EXERCISE OBJECTIVE: Identify all lines of the data containing the string "summ" and copy them.

(SOURCE DATA begins)

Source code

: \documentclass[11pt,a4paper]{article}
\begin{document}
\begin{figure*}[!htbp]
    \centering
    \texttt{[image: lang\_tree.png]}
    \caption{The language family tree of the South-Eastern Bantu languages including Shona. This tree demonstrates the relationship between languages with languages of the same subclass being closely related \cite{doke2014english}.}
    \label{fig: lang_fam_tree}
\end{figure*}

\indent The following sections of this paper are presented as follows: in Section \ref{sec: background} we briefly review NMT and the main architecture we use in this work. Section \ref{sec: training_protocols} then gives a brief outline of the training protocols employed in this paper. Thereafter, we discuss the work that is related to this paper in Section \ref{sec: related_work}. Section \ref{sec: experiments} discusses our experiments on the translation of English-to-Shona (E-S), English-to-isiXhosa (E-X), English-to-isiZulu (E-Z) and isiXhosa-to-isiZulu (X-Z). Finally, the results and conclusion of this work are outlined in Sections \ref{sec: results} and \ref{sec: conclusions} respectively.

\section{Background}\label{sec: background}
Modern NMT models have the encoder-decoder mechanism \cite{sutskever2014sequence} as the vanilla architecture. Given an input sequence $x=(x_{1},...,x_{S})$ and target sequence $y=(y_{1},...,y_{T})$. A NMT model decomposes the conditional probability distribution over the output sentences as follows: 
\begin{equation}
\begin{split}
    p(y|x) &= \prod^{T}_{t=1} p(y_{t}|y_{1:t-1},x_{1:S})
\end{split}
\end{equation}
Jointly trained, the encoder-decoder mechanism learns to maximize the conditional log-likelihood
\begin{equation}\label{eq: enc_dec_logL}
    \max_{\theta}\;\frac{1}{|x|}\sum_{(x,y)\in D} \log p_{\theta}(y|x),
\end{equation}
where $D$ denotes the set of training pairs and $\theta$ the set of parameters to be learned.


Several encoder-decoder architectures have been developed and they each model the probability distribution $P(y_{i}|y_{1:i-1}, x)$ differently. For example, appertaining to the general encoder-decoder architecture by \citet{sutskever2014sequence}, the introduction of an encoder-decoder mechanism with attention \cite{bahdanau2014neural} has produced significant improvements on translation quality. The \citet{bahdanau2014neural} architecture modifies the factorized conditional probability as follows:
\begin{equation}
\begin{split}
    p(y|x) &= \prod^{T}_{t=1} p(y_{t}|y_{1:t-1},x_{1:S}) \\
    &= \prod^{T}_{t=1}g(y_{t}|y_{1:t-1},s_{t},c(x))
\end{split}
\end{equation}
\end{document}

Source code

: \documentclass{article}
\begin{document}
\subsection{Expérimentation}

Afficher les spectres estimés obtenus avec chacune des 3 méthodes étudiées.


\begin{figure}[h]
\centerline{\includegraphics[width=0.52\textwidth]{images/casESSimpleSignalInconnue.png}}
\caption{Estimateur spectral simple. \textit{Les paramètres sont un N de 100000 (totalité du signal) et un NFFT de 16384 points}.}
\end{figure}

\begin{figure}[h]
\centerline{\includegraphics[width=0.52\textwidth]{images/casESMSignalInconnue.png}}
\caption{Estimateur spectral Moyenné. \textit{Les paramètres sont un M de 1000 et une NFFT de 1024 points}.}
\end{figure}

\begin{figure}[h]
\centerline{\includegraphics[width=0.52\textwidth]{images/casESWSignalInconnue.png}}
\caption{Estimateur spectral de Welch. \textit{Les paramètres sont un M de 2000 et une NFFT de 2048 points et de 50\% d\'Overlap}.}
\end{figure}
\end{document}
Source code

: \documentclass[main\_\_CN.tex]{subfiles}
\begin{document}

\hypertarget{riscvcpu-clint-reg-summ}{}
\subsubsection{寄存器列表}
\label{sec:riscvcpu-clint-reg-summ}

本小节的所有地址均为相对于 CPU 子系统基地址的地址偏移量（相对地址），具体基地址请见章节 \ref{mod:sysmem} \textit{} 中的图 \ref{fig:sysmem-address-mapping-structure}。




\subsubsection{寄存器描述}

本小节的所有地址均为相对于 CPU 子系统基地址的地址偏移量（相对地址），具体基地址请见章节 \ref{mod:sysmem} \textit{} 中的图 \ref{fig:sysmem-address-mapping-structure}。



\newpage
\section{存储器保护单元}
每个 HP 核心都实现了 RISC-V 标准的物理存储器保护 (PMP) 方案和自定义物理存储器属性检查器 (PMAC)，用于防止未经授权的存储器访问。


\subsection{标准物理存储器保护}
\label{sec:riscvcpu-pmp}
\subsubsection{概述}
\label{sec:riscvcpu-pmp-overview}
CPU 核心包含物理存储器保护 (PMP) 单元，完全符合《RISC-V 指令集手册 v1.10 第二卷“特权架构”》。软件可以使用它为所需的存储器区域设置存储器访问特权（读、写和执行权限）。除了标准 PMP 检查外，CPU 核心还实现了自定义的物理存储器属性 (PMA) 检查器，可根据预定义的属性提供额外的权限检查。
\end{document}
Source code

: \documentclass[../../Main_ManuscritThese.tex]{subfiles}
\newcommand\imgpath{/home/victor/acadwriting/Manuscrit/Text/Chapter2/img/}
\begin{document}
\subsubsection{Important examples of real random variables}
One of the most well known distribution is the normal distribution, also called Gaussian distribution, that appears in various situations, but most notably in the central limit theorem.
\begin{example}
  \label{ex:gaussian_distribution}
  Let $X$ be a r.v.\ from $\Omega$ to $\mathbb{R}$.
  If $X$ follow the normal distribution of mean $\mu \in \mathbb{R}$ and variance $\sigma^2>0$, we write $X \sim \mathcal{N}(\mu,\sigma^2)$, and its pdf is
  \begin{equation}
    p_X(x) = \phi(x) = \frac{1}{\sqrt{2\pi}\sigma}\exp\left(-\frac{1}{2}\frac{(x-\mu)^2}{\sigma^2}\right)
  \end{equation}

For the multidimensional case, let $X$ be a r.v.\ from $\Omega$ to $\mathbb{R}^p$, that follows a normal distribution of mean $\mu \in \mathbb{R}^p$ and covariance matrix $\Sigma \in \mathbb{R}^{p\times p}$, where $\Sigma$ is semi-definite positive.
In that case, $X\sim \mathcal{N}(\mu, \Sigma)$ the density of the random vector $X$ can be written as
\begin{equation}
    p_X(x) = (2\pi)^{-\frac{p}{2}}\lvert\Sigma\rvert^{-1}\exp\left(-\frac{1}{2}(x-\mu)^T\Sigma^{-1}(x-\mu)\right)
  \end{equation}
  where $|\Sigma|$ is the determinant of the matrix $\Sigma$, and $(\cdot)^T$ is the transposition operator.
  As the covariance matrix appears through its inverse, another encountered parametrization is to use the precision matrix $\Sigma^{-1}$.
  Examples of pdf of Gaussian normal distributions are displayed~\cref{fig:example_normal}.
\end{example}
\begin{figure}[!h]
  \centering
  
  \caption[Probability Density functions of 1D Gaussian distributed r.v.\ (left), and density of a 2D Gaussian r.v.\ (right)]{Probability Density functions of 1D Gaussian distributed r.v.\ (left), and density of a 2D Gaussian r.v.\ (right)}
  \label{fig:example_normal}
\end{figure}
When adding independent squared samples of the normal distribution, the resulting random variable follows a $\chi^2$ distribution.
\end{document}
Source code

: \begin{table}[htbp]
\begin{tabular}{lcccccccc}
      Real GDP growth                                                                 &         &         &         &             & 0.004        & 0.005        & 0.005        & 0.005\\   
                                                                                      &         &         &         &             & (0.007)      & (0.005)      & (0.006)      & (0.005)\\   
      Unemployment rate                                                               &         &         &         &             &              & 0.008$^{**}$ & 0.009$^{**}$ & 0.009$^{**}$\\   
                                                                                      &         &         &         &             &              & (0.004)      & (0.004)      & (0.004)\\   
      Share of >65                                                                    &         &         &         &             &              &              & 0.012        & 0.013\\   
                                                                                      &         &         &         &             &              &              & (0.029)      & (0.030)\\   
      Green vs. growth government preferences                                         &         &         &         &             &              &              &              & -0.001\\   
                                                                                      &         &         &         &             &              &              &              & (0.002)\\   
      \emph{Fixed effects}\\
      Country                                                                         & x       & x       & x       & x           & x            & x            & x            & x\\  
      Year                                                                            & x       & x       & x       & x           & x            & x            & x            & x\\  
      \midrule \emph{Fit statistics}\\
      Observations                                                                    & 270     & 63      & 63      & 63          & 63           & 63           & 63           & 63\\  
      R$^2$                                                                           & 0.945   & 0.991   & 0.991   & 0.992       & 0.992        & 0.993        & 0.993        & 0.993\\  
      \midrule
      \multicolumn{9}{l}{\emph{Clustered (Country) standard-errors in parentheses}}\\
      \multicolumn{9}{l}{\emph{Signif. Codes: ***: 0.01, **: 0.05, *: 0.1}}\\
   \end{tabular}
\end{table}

(SOURCE DATA ends)

WRITTEN ANSWER:
\hypertarget{riscvcpu-clint-reg-summ}{}
\label{sec:riscvcpu-clint-reg-summ}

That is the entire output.